Moving forward, the team hopes to further elucidate the roles of SETD1A. They also hope to expand and fine-tune their investigations of LSD1 inhibitors as a therapeutic strategy.
“Several LSD1 inhibitors are in early-stage clinical trials for treating leukemia and other forms of cancer,” said Dr. Gogos. “We are exploring whether they could be repurposed to treat schizophrenia patients.”

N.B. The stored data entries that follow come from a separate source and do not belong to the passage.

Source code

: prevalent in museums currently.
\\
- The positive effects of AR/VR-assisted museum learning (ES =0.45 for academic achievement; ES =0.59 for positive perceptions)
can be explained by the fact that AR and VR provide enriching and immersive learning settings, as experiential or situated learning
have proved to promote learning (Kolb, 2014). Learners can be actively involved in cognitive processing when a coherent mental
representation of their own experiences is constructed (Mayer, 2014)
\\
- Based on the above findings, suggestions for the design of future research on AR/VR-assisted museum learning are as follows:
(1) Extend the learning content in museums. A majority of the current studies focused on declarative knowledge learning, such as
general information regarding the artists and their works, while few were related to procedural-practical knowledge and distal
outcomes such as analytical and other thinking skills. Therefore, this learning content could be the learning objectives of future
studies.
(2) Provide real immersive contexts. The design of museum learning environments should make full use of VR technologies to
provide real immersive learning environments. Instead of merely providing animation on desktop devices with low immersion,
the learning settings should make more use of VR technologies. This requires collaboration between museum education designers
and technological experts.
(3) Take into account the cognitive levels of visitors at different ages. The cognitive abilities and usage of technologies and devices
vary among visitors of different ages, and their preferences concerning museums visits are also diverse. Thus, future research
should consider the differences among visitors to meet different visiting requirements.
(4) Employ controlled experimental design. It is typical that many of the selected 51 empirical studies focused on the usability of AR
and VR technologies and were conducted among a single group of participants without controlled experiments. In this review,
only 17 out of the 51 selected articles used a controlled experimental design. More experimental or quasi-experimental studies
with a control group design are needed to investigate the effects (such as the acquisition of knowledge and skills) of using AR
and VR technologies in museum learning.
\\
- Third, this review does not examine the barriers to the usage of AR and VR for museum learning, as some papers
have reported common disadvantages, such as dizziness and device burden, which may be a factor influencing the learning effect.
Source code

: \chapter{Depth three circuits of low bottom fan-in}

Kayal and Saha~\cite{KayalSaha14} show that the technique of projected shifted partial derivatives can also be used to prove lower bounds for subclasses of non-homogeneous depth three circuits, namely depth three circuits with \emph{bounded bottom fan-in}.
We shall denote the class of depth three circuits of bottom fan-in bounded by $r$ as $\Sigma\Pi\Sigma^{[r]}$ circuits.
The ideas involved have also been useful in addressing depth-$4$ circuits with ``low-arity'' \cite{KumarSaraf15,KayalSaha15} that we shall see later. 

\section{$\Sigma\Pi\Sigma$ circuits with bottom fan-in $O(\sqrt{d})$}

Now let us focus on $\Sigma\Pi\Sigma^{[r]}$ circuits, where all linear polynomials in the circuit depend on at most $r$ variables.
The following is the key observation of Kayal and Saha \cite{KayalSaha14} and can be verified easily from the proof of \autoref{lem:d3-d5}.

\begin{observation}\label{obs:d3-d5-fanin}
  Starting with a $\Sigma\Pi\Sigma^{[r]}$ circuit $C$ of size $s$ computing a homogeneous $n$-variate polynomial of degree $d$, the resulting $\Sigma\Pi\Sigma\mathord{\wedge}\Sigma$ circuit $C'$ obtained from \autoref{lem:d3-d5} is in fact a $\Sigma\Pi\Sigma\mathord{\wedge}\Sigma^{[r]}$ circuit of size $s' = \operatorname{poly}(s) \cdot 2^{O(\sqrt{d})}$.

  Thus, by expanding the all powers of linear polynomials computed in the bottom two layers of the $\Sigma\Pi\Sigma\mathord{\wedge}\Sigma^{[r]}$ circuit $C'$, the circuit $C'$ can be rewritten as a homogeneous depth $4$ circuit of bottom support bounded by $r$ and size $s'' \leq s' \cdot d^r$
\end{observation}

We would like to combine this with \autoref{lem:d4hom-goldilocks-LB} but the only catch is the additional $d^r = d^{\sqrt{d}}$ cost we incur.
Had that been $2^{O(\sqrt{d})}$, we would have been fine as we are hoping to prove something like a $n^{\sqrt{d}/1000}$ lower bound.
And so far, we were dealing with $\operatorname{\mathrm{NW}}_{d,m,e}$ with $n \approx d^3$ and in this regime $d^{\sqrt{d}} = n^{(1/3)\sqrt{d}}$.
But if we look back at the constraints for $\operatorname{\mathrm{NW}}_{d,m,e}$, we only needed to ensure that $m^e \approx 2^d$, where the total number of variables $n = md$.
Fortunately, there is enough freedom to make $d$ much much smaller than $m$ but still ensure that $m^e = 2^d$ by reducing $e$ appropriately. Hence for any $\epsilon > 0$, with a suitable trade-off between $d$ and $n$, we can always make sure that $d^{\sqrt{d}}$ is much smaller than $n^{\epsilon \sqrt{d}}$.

Funding: This research was supported by the National Institutes of Health (R01MH080234, R01DA036894).
The authors report no financial or other conflicts of interest.
Recapitulation and Reversal of Schizophrenia-Related Phenotypes in Setd1a-Deficient Mice
Highlights • Cognitive and circuitry deficits in a mouse model of SETD1A, a schizophrenia risk gene • Reinstating Setd1a or antagonizing LSD1 activity in adulthood rescues deficits • Setd1a binds promoters and enhancers with a striking overlap with Mef2 on enhancers • Evolutionarily conserved Setd1a-bound enhancers may regulate psychiatric risk genes
Summary SETD1A, a lysine-methyltransferase, is a key schizophrenia susceptibility gene. Mice carrying a heterozygous loss-of-function mutation of the orthologous gene exhibit alterations in axonal branching and cortical synaptic dynamics accompanied by working memory deficits. We show that Setd1a binds both promoters and enhancers with a striking overlap between Setd1a and Mef2 on enhancers. Setd1a targets are highly expressed in pyramidal neurons and display a complex pattern of transcriptional up- and downregulations shaped by presumed opposing functions of Setd1a on promoters and Mef2-bound enhancers. Notably, evolutionarily conserved Setd1a targets are associated with neuropsychiatric genetic risk burden. Reinstating Setd1a expression in adulthood rescues cognitive deficits. Finally, we identify LSD1 as a major counteracting demethylase for Setd1a and show that its pharmacological antagonism results in a full rescue of the behavioral and morphological deficits in Setd1a-deficient mice. Our findings advance understanding of how SETD1A mutations predispose to schizophrenia (SCZ) and point to novel therapeutic interventions.